— WHAT YOU ARE ASKED TO DO —
All entries must be repeated exactly; do not include the pictures.
Top of EXERCISE DATA
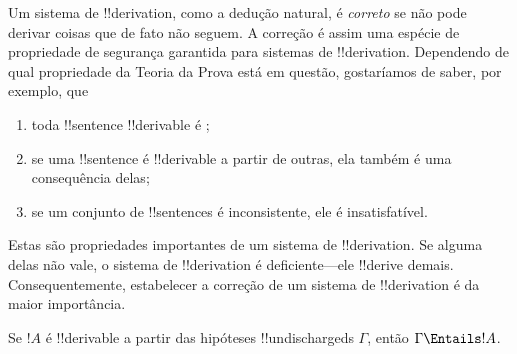 \documentclass[../../../include/open-logic-section]{subfiles}
\begin{document}
      {}
      {}
      

\begin{explain}
Um sistema de !!{derivation}, como a dedução natural, é \emph{correto}
se não pode derivar coisas que de fato não seguem.  A correção é
assim uma espécie de propriedade de segurança garantida para sistemas de
!!{derivation}. Dependendo de qual propriedade da Teoria da Prova está em
questão, gostaríamos de saber, por exemplo, que
\begin{enumerate}
\item toda !!{sentence} !!{derivable} é ;
\item se uma !!{sentence} é !!{derivable} a partir de outras, ela também é uma
  consequência delas;
\item se um conjunto de !!{sentence}s é inconsistente, ele é insatisfatível.
\end{enumerate}
Estas são propriedades importantes de um sistema de !!{derivation}. Se
alguma delas não vale, o sistema de !!{derivation} é deficiente---ele
!!{derive} demais.  Consequentemente, estabelecer a correção de um
sistema de !!{derivation} é da maior importância.
\end{explain}

\begin{thm}[Correção]
Se $!A$ é !!{derivable} a partir das hipóteses !!{undischarged}s
$\Gamma$, então $\Gamma \Entails !A$.
\end{thm}
\end{document}
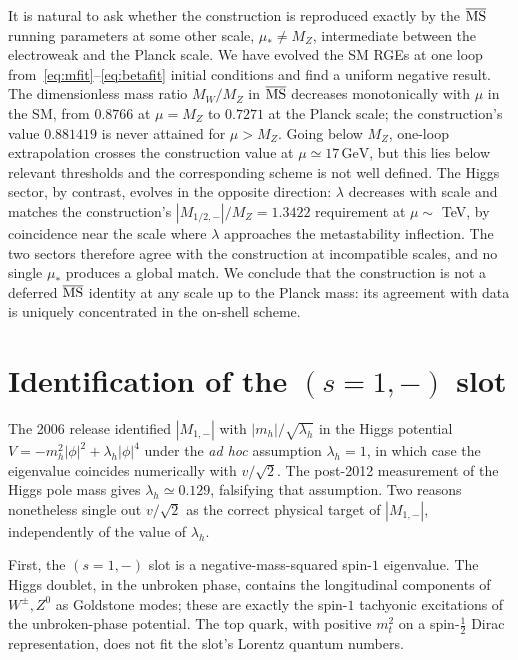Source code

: \documentclass[twocolumn,aps,prd,floatfix,nofootinbib,superscriptaddress,10pt]{article}
\newcommand{\MW}{M_W}
\newcommand{\MZ}{M_Z}
\newcommand{\GeV}{\,\mathrm{GeV}}
\begin{document}
It is natural to ask whether the construction is reproduced exactly by the $\overline{\rm MS}$ running parameters at some other scale, $\mu_*\ne\MZ$, intermediate between the electroweak and the Planck scale. We have evolved the SM RGEs at one loop from~\eqref{eq:mfit}--\eqref{eq:betafit} initial conditions and find a uniform negative result. The dimensionless mass ratio $\MW/\MZ$ in $\overline{\rm MS}$ decreases monotonically with $\mu$ in the SM, from $0.8766$ at $\mu=\MZ$ to $0.7271$ at the Planck scale; the construction's value $0.881419$ is never attained for $\mu>\MZ$. Going below $\MZ$, one-loop extrapolation crosses the construction value at $\mu\simeq 17\GeV$, but this lies below relevant thresholds and the corresponding scheme is not well defined. The Higgs sector, by contrast, evolves in the opposite direction: $\lambda$ decreases with scale and matches the construction's $|M_{1/2,-}|/\MZ=1.3422$ requirement at $\mu\sim$ TeV, by coincidence near the scale where $\lambda$ approaches the metastability inflection. The two sectors therefore agree with the construction at incompatible scales, and no single $\mu_*$ produces a global match. We conclude that the construction is not a deferred $\overline{\rm MS}$ identity at any scale up to the Planck mass: its agreement with data is uniquely concentrated in the on-shell scheme.

\section{Identification of the $(s{=}1,-)$ slot}
\label{sec:identification}

The 2006 release identified $|M_{1,-}|$ with $|m_h|/\sqrt{\lambda_h}$ in the Higgs potential $V=-m_h^2|\phi|^2+\lambda_h|\phi|^4$ under the {\it ad hoc} assumption $\lambda_h=1$, in which case the eigenvalue coincides numerically with $v/\sqrt{2}$. The post-2012 measurement of the Higgs pole mass gives $\lambda_h\simeq 0.129$, falsifying that assumption. Two reasons nonetheless single out $v/\sqrt{2}$ as the correct physical target of $|M_{1,-}|$, independently of the value of $\lambda_h$.

First, the $(s=1,-)$ slot is a negative-mass-squared spin-$1$ eigenvalue. The Higgs doublet, in the unbroken phase, contains the longitudinal components of $W^\pm,Z^0$ as Goldstone modes; these are exactly the spin-$1$ tachyonic excitations of the unbroken-phase potential. The top quark, with positive $m_t^2$ on a spin-$\tfrac12$ Dirac representation, does not fit the slot's Lorentz quantum numbers.
\end{document}
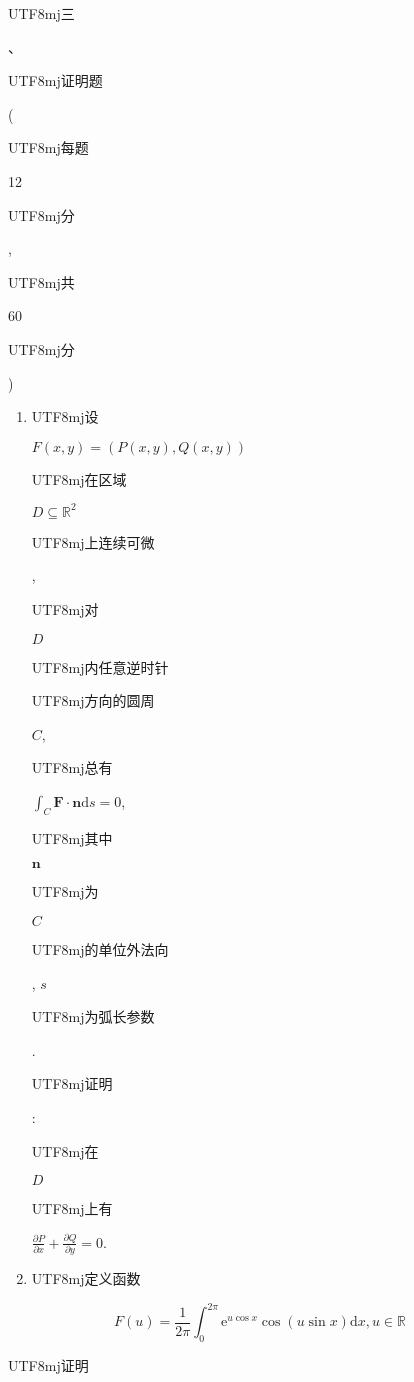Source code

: \documentclass[10pt]{article}
\begin{document}
\begin{CJK}{UTF8}{mj}三\end{CJK}、\begin{CJK}{UTF8}{mj}证明题\end{CJK} (\begin{CJK}{UTF8}{mj}每题\end{CJK} 12 \begin{CJK}{UTF8}{mj}分\end{CJK}, \begin{CJK}{UTF8}{mj}共\end{CJK} 60 \begin{CJK}{UTF8}{mj}分\end{CJK})

\begin{enumerate}
  \item \begin{CJK}{UTF8}{mj}设\end{CJK} $F(x, y)=(P(x, y), Q(x, y))$ \begin{CJK}{UTF8}{mj}在区域\end{CJK} $D \subseteq \mathbb{R}^{2}$ \begin{CJK}{UTF8}{mj}上连续可微\end{CJK}, \begin{CJK}{UTF8}{mj}对\end{CJK} $D$ \begin{CJK}{UTF8}{mj}内任意逆时针\end{CJK} \begin{CJK}{UTF8}{mj}方向的圆周\end{CJK} $C$, \begin{CJK}{UTF8}{mj}总有\end{CJK} $\int_{C} \boldsymbol{F} \cdot \boldsymbol{n} \mathrm{d} s=0$, \begin{CJK}{UTF8}{mj}其中\end{CJK} $\boldsymbol{n}$ \begin{CJK}{UTF8}{mj}为\end{CJK} $C$ \begin{CJK}{UTF8}{mj}的单位外法向\end{CJK}, $s$ \begin{CJK}{UTF8}{mj}为弧长参数\end{CJK}. \begin{CJK}{UTF8}{mj}证明\end{CJK}: \begin{CJK}{UTF8}{mj}在\end{CJK} $D$ \begin{CJK}{UTF8}{mj}上有\end{CJK} $\frac{\partial P}{\partial x}+\frac{\partial Q}{\partial y}=0$.

  \item \begin{CJK}{UTF8}{mj}定义函数\end{CJK}

\end{enumerate}
$$
F(u)=\frac{1}{2 \pi} \int_{0}^{2 \pi} \mathrm{e}^{u \cos x} \cos (u \sin x) \mathrm{d} x, u \in \mathbb{R}
$$
\begin{CJK}{UTF8}{mj}证明\end{CJK}
\end{document}
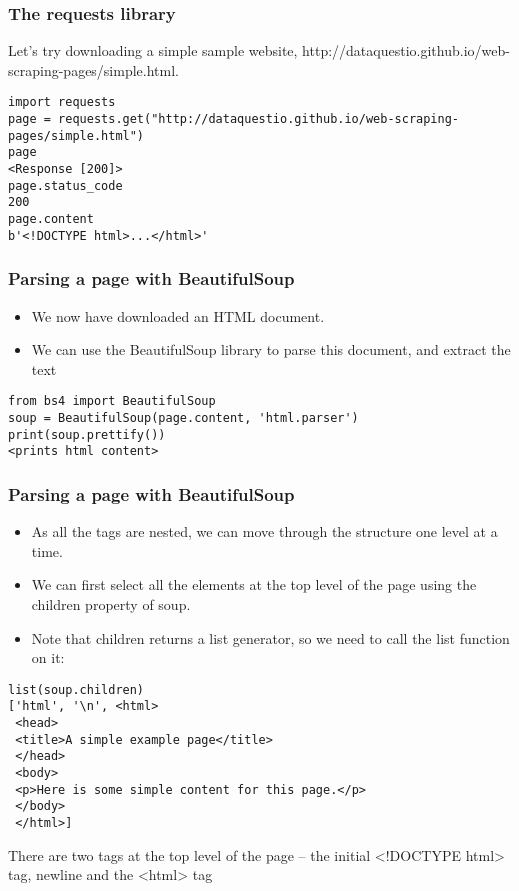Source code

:\begin{frame}[fragile]\frametitle{The requests library}
Let's try downloading a simple sample website, http://dataquestio.github.io/web-scraping-pages/simple.html.
    \begin{lstlisting}
import requests
page = requests.get("http://dataquestio.github.io/web-scraping-pages/simple.html")
page
<Response [200]>
page.status_code
200
page.content
b'<!DOCTYPE html>...</html>'
\end{lstlisting}
\end{frame}


\begin{frame}[fragile]\frametitle{Parsing a page with BeautifulSoup}
    \begin{itemize}
    \item We now have downloaded an HTML document.
    \item We can use the BeautifulSoup library to parse this document, and extract the text 
    \end{itemize}
        \begin{lstlisting}
from bs4 import BeautifulSoup
soup = BeautifulSoup(page.content, 'html.parser')
print(soup.prettify())
<prints html content>
\end{lstlisting}
\end{frame}

\begin{frame}[fragile]\frametitle{Parsing a page with BeautifulSoup}
    \begin{itemize}
    \item As all the tags are nested, we can move through the structure one level at a time. 
    \item We can first select all the elements at the top level of the page using the children property of soup. 
    \item Note that children returns a list generator, so we need to call the list function on it:
    \end{itemize}
        \begin{lstlisting}
list(soup.children)
['html', '\n', <html>
 <head>
 <title>A simple example page</title>
 </head>
 <body>
 <p>Here is some simple content for this page.</p>
 </body>
 </html>]
\end{lstlisting}
There are two tags at the top level of the page -- the initial <!DOCTYPE html> tag, newline and the <html> tag
\end{frame}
Bottom of EXERCISE DATA
— RESPONSE TO THE EXERCISE —
 \documentclass[../../../include/open-logic-section]{subfiles}
\begin{document}
      {}
      {}
      

\begin{explain}
Um sistema de !!{derivation}, como a dedução natural, é \emph{correto}
se não pode derivar coisas que de fato não seguem.  A correção é
assim uma espécie de propriedade de segurança garantida para sistemas de
!!{derivation}. Dependendo de qual propriedade da Teoria da Prova está em
questão, gostaríamos de saber, por exemplo, que
\begin{enumerate}
\item toda !!{sentence} !!{derivable} é ;
\item se uma !!{sentence} é !!{derivable} a partir de outras, ela também é uma
  consequência delas;
\item se um conjunto de !!{sentence}s é inconsistente, ele é insatisfatível.
\end{enumerate}
Estas são propriedades importantes de um sistema de !!{derivation}. Se
alguma delas não vale, o sistema de !!{derivation} é deficiente---ele
!!{derive} demais.  Consequentemente, estabelecer a correção de um
sistema de !!{derivation} é da maior importância.
\end{explain}

\begin{thm}[Correção]
Se $!A$ é !!{derivable} a partir das hipóteses !!{undischarged}s
$\Gamma$, então $\Gamma \Entails !A$.
\end{thm}
\end{document}
Source code

: \documentclass[twocolumn,aps,prd,floatfix,nofootinbib,superscriptaddress,10pt]{article}
\newcommand{\MW}{M_W}
\newcommand{\MZ}{M_Z}
\newcommand{\GeV}{\,\mathrm{GeV}}
\begin{document}
It is natural to ask whether the construction is reproduced exactly by the $\overline{\rm MS}$ running parameters at some other scale, $\mu_*\ne\MZ$, intermediate between the electroweak and the Planck scale. We have evolved the SM RGEs at one loop from~\eqref{eq:mfit}--\eqref{eq:betafit} initial conditions and find a uniform negative result. The dimensionless mass ratio $\MW/\MZ$ in $\overline{\rm MS}$ decreases monotonically with $\mu$ in the SM, from $0.8766$ at $\mu=\MZ$ to $0.7271$ at the Planck scale; the construction's value $0.881419$ is never attained for $\mu>\MZ$. Going below $\MZ$, one-loop extrapolation crosses the construction value at $\mu\simeq 17\GeV$, but this lies below relevant thresholds and the corresponding scheme is not well defined. The Higgs sector, by contrast, evolves in the opposite direction: $\lambda$ decreases with scale and matches the construction's $|M_{1/2,-}|/\MZ=1.3422$ requirement at $\mu\sim$ TeV, by coincidence near the scale where $\lambda$ approaches the metastability inflection. The two sectors therefore agree with the construction at incompatible scales, and no single $\mu_*$ produces a global match. We conclude that the construction is not a deferred $\overline{\rm MS}$ identity at any scale up to the Planck mass: its agreement with data is uniquely concentrated in the on-shell scheme.

\section{Identification of the $(s{=}1,-)$ slot}
\label{sec:identification}

The 2006 release identified $|M_{1,-}|$ with $|m_h|/\sqrt{\lambda_h}$ in the Higgs potential $V=-m_h^2|\phi|^2+\lambda_h|\phi|^4$ under the {\it ad hoc} assumption $\lambda_h=1$, in which case the eigenvalue coincides numerically with $v/\sqrt{2}$. The post-2012 measurement of the Higgs pole mass gives $\lambda_h\simeq 0.129$, falsifying that assumption. Two reasons nonetheless single out $v/\sqrt{2}$ as the correct physical target of $|M_{1,-}|$, independently of the value of $\lambda_h$.

First, the $(s=1,-)$ slot is a negative-mass-squared spin-$1$ eigenvalue. The Higgs doublet, in the unbroken phase, contains the longitudinal components of $W^\pm,Z^0$ as Goldstone modes; these are exactly the spin-$1$ tachyonic excitations of the unbroken-phase potential. The top quark, with positive $m_t^2$ on a spin-$\tfrac12$ Dirac representation, does not fit the slot's Lorentz quantum numbers.
\end{document}
Source code

: \documentclass[10pt]{article}
\begin{document}
\begin{CJK}{UTF8}{mj}三\end{CJK}、\begin{CJK}{UTF8}{mj}证明题\end{CJK} (\begin{CJK}{UTF8}{mj}每题\end{CJK} 12 \begin{CJK}{UTF8}{mj}分\end{CJK}, \begin{CJK}{UTF8}{mj}共\end{CJK} 60 \begin{CJK}{UTF8}{mj}分\end{CJK})

\begin{enumerate}
  \item \begin{CJK}{UTF8}{mj}设\end{CJK} $F(x, y)=(P(x, y), Q(x, y))$ \begin{CJK}{UTF8}{mj}在区域\end{CJK} $D \subseteq \mathbb{R}^{2}$ \begin{CJK}{UTF8}{mj}上连续可微\end{CJK}, \begin{CJK}{UTF8}{mj}对\end{CJK} $D$ \begin{CJK}{UTF8}{mj}内任意逆时针\end{CJK} \begin{CJK}{UTF8}{mj}方向的圆周\end{CJK} $C$, \begin{CJK}{UTF8}{mj}总有\end{CJK} $\int_{C} \boldsymbol{F} \cdot \boldsymbol{n} \mathrm{d} s=0$, \begin{CJK}{UTF8}{mj}其中\end{CJK} $\boldsymbol{n}$ \begin{CJK}{UTF8}{mj}为\end{CJK} $C$ \begin{CJK}{UTF8}{mj}的单位外法向\end{CJK}, $s$ \begin{CJK}{UTF8}{mj}为弧长参数\end{CJK}. \begin{CJK}{UTF8}{mj}证明\end{CJK}: \begin{CJK}{UTF8}{mj}在\end{CJK} $D$ \begin{CJK}{UTF8}{mj}上有\end{CJK} $\frac{\partial P}{\partial x}+\frac{\partial Q}{\partial y}=0$.

  \item \begin{CJK}{UTF8}{mj}定义函数\end{CJK}

\end{enumerate}
$$
F(u)=\frac{1}{2 \pi} \int_{0}^{2 \pi} \mathrm{e}^{u \cos x} \cos (u \sin x) \mathrm{d} x, u \in \mathbb{R}
$$
\begin{CJK}{UTF8}{mj}证明\end{CJK}
\end{document}
Source code

:\begin{frame}[fragile]\frametitle{The requests library}
Let's try downloading a simple sample website, http://dataquestio.github.io/web-scraping-pages/simple.html.
    \begin{lstlisting}
import requests
page = requests.get("http://dataquestio.github.io/web-scraping-pages/simple.html")
page
<Response [200]>
page.status_code
200
page.content
b'<!DOCTYPE html>...</html>'
\end{lstlisting}
\end{frame}


\begin{frame}[fragile]\frametitle{Parsing a page with BeautifulSoup}
    \begin{itemize}
    \item We now have downloaded an HTML document.
    \item We can use the BeautifulSoup library to parse this document, and extract the text 
    \end{itemize}
        \begin{lstlisting}
from bs4 import BeautifulSoup
soup = BeautifulSoup(page.content, 'html.parser')
print(soup.prettify())
<prints html content>
\end{lstlisting}
\end{frame}

\begin{frame}[fragile]\frametitle{Parsing a page with BeautifulSoup}
    \begin{itemize}
    \item As all the tags are nested, we can move through the structure one level at a time. 
    \item We can first select all the elements at the top level of the page using the children property of soup. 
    \item Note that children returns a list generator, so we need to call the list function on it:
    \end{itemize}
        \begin{lstlisting}
list(soup.children)
['html', '\n', <html>
 <head>
 <title>A simple example page</title>
 </head>
 <body>
 <p>Here is some simple content for this page.</p>
 </body>
 </html>]
\end{lstlisting}
There are two tags at the top level of the page -- the initial <!DOCTYPE html> tag, newline and the <html> tag
\end{frame}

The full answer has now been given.